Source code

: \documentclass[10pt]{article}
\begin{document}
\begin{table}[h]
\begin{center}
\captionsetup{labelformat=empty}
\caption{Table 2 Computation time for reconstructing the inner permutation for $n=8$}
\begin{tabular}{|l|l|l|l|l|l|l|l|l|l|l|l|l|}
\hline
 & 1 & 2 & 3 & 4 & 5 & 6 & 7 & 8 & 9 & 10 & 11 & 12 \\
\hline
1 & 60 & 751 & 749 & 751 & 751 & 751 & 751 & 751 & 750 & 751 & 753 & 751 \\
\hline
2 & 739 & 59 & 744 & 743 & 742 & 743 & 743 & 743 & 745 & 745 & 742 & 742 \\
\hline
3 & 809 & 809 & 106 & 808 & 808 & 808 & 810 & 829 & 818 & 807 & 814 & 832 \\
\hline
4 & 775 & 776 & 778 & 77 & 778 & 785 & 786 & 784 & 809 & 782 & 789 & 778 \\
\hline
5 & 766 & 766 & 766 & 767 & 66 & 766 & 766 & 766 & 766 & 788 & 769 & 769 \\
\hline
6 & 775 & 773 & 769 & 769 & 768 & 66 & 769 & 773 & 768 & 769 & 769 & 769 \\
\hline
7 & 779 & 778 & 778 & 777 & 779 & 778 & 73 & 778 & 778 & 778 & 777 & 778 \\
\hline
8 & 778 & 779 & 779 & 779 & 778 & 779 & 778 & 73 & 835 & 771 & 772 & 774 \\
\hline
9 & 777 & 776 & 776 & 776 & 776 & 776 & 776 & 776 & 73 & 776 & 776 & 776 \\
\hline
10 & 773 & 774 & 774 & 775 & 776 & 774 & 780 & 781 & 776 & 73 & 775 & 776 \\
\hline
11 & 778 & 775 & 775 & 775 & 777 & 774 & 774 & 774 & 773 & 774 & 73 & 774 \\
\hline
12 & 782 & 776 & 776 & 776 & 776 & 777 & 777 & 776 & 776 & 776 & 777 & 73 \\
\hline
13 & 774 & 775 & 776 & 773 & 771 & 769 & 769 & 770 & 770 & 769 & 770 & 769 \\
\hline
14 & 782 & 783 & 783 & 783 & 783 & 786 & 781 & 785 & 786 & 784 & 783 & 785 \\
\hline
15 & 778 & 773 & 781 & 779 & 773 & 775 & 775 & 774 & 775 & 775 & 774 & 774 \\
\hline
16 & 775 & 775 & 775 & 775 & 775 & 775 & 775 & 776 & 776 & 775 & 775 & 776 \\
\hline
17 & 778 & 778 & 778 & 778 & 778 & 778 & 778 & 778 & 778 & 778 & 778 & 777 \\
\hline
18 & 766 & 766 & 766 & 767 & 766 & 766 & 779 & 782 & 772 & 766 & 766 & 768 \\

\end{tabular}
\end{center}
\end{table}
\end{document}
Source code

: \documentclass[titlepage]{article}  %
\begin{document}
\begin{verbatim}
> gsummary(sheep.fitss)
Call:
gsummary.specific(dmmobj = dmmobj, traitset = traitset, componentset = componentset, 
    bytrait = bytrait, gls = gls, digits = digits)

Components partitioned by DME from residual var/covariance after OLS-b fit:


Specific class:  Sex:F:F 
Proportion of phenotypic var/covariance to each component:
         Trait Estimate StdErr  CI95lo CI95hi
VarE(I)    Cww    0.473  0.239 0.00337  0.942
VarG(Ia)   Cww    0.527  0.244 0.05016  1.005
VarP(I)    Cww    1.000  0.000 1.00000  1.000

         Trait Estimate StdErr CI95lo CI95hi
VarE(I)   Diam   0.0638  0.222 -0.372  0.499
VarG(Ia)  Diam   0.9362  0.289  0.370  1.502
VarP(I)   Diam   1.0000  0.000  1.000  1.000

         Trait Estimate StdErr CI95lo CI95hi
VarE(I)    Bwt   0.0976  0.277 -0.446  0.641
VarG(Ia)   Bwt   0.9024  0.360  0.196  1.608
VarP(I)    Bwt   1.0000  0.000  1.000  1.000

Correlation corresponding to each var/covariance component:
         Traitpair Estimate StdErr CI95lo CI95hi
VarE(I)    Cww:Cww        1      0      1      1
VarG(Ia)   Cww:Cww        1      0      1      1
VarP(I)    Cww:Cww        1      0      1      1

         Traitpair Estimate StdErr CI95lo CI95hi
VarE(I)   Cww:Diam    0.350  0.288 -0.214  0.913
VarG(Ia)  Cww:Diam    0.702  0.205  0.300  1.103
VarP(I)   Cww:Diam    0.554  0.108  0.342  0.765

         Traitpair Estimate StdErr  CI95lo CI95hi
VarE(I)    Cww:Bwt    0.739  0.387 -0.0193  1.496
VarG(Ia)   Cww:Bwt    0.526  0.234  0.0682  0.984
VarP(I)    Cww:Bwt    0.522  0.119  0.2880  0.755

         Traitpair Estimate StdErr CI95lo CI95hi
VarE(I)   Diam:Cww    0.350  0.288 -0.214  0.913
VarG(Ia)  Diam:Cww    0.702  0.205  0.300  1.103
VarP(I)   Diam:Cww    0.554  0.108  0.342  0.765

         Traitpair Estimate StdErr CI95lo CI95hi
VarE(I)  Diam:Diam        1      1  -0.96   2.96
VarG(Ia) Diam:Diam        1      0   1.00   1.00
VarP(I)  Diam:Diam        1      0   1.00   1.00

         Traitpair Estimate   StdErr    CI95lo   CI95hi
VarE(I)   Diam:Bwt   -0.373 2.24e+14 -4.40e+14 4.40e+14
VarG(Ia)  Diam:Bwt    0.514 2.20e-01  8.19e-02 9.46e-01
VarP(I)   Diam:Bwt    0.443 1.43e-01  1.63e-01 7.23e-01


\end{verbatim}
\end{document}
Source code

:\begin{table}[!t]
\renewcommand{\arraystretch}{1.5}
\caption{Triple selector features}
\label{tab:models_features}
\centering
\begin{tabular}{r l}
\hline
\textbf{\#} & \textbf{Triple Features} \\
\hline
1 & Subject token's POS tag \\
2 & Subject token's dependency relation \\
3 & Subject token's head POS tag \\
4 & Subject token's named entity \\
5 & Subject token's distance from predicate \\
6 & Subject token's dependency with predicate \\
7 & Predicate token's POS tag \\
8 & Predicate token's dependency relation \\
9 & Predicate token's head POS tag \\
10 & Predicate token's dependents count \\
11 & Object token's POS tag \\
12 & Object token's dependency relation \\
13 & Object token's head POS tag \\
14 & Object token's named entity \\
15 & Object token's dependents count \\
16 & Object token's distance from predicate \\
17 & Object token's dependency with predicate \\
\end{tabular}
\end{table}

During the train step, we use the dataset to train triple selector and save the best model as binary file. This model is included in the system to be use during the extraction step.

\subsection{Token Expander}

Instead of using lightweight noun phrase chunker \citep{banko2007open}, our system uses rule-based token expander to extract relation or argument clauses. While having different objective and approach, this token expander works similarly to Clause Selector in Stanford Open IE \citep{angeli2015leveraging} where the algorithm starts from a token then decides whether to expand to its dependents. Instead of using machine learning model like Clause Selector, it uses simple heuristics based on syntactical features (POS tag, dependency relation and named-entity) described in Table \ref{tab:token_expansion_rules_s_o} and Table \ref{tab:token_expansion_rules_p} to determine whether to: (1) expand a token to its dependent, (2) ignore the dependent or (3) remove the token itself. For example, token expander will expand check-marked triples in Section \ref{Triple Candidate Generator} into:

ACTION ITEM: Check each line of the records for the word "distance" and extract those that contain it.

RESULT FOR THIS EXERCISE:
5 & Subject token's distance from predicate \\
16 & Object token's distance from predicate \\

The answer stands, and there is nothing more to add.